Rendered images with source text
==================================================
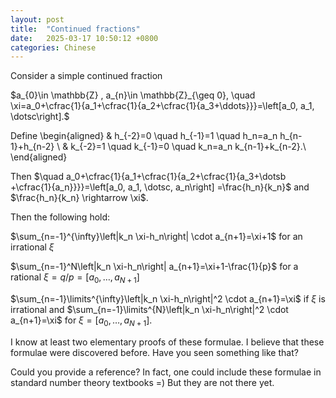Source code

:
 ```yaml
---
layout: post
title:  "Continued fractions"
date:   2025-03-17 10:50:12 +0800
categories: Chinese
---
```



Consider a simple continued fraction

$a_{0}\in \mathbb{Z} , a_{n}\in \mathbb{Z}_{\geq 0}, 
\quad \xi=a_0+\cfrac{1}{a_1+\cfrac{1}{a_2+\cfrac{1}{a_3+\ddots}}}=\left[a_0, a_1, \dotsc\right].$

Define
\begin{aligned}
& h_{-2}=0 \quad h_{-1}=1 \quad h_n=a_n h_{n-1}+h_{n-2} \\
& k_{-2}=1 \quad k_{-1}=0 \quad k_n=a_n k_{n-1}+k_{n-2}.\\
\end{aligned}



Then $\quad a_0+\cfrac{1}{a_1+\cfrac{1}{a_2+\cfrac{1}{a_3+\dotsb +\cfrac{1}{a_n}}}}=\left[a_0, a_1, \dotsc, a_n\right] =\frac{h_n}{k_n}$ and $\frac{h_n}{k_n} \rightarrow \xi$.

Then the following hold:

$\sum_{n=-1}^{\infty}\left|k_n \xi-h_n\right| \cdot a_{n+1}=\xi+1$ for an irrational $\xi$

$\sum_{n=-1}^N\left|k_n \xi-h_n\right| a_{n+1}=\xi+1-\frac{1}{p}$ for a rational $\xi=q/p=[a_0,\dots,a_{N+1}]$

$\sum_{n=-1}\limits^{\infty}\left|k_n \xi-h_n\right|^2 \cdot a_{n+1}=\xi$ if $\xi$ is irrational and  $\sum_{n=-1}\limits^{N}\left|k_n \xi-h_n\right|^2 \cdot a_{n+1}=\xi$ for $\xi=[a_0,\dots,a_{N+1}]$.
   
I know at least two elementary proofs of these formulae. I believe that these formulae were discovered before. Have you seen something like that?

Could you provide a reference? In fact, one could include these formulae in standard number theory textbooks =) But they are not there yet.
==================================================
# [Exercise directions]
Look through the entries and copy every line in which the string "Then" appears.

# [Written response]
Then $\quad a_0+\cfrac{1}{a_1+\cfrac{1}{a_2+\cfrac{1}{a_3+\dotsb +\cfrac{1}{a_n}}}}=\left[a_0, a_1, \dotsc, a_n\right] =\frac{h_n}{k_n}$ and $\frac{h_n}{k_n} \rightarrow \xi$.
Then the following hold:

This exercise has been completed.